I'd seen a recipe in a cookbook at a friend's house. I hadn't bothered to make a note of it (nothing wrong with my memory, is there?) Cooked the dish from memory and felt distinctly underwhelmed. It was only when I'd popped round to see my friend again and managed to track down the cookbook that I realised that what was missing was the entire recipe. I had got the whole thing completely wrong!
I was trying to remember what had originally piqued my interest. The photograph? No, there wasn't one, despite some of Chris Terry's usual mouth-watering pictures. What had snared my attention was the simplicity of the recipe and the paucity of ingredients - buttery leeks, parma ham, balsamic vinegar and hazelnuts served up with spaghetti, and of course a few well-chosen words from author Lyndsey Bareham in her 2014 One Pot Wonders. I loved the idea of seasoning the dish with the fat and salt from the ham and a splash of balsamic. It really is utterly divine.

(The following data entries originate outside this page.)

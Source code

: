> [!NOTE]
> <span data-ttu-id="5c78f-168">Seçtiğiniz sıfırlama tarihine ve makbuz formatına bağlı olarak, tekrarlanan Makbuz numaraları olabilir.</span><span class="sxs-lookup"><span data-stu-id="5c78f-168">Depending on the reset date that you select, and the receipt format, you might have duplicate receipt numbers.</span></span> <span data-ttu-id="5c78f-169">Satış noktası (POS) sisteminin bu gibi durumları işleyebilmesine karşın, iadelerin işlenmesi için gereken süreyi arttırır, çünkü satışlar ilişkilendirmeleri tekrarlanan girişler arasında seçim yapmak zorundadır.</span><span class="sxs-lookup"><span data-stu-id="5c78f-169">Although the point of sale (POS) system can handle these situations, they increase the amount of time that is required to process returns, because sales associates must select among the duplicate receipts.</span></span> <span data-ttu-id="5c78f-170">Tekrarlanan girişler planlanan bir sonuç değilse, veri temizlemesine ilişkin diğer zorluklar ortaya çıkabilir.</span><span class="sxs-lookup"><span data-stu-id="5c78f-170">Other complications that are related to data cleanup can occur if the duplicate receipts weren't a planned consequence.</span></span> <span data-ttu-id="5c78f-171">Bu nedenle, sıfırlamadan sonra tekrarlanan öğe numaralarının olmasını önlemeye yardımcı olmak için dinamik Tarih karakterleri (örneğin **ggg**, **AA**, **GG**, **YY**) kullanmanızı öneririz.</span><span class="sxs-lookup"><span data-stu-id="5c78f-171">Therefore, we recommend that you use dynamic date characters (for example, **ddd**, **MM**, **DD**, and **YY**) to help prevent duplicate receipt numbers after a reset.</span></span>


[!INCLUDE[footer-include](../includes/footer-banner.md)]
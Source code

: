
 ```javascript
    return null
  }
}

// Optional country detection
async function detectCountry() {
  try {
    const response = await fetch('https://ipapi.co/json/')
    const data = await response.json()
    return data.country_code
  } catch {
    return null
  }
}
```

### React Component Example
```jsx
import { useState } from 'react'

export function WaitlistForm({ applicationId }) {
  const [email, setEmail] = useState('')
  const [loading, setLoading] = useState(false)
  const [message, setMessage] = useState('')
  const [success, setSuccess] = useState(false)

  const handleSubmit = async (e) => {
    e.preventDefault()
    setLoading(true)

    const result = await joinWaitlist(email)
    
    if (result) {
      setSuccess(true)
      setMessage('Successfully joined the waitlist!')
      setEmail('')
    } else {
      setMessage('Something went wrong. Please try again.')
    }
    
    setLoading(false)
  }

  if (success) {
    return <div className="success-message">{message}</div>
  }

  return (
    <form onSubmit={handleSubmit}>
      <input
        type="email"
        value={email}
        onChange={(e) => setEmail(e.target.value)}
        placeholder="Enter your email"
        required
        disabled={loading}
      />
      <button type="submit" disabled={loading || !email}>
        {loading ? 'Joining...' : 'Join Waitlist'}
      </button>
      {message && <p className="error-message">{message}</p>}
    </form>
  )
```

I've adapted this merely by using dried spaghetti rather than fresh. Who knows whether this is controversial or not, but in the case of anything other than stuffed pasta, I prefer my pasta dried and egg-free . . .
Adapted from Lyndsey Bareham's One Pot Wonders
Skill level: Easy
2 trimmed leeks, about 300g
8 slices Parma ham or similar cured meat
450g dried spaghetti
lightly salted boiling water
2 tablespoons of balsamic vinegar
50g chopped hazelnuts
a fresh thyme or torn basil leaves, to serve (optional)
freshly ground black pepper
- Cut the leeks in half and then lengthways (about 8cm long). Finely slice.
- Cut the parma ham into strips, about the same length and width as the leeks.
- Cook the pasta in lightly salted water according to the packet instructions (usually about 10-12 minutes). While the pasta is cooking, melt the butter in a large heavy-based frying pan and quickly stir-fry the ham (about 10 seconds) before adding the leeks. Cook over a low heat until the leeks have softened (about 8-9 minutes).
- Drain the cooked pasta and return to the saucepan. Add the buttery ham and leek mixture together with the balsamic vinegar. Toss lightly to combine well.
- Serve with a sprinkling of chopped hazelnuts, a little black pepper and a few torn herbs, if using.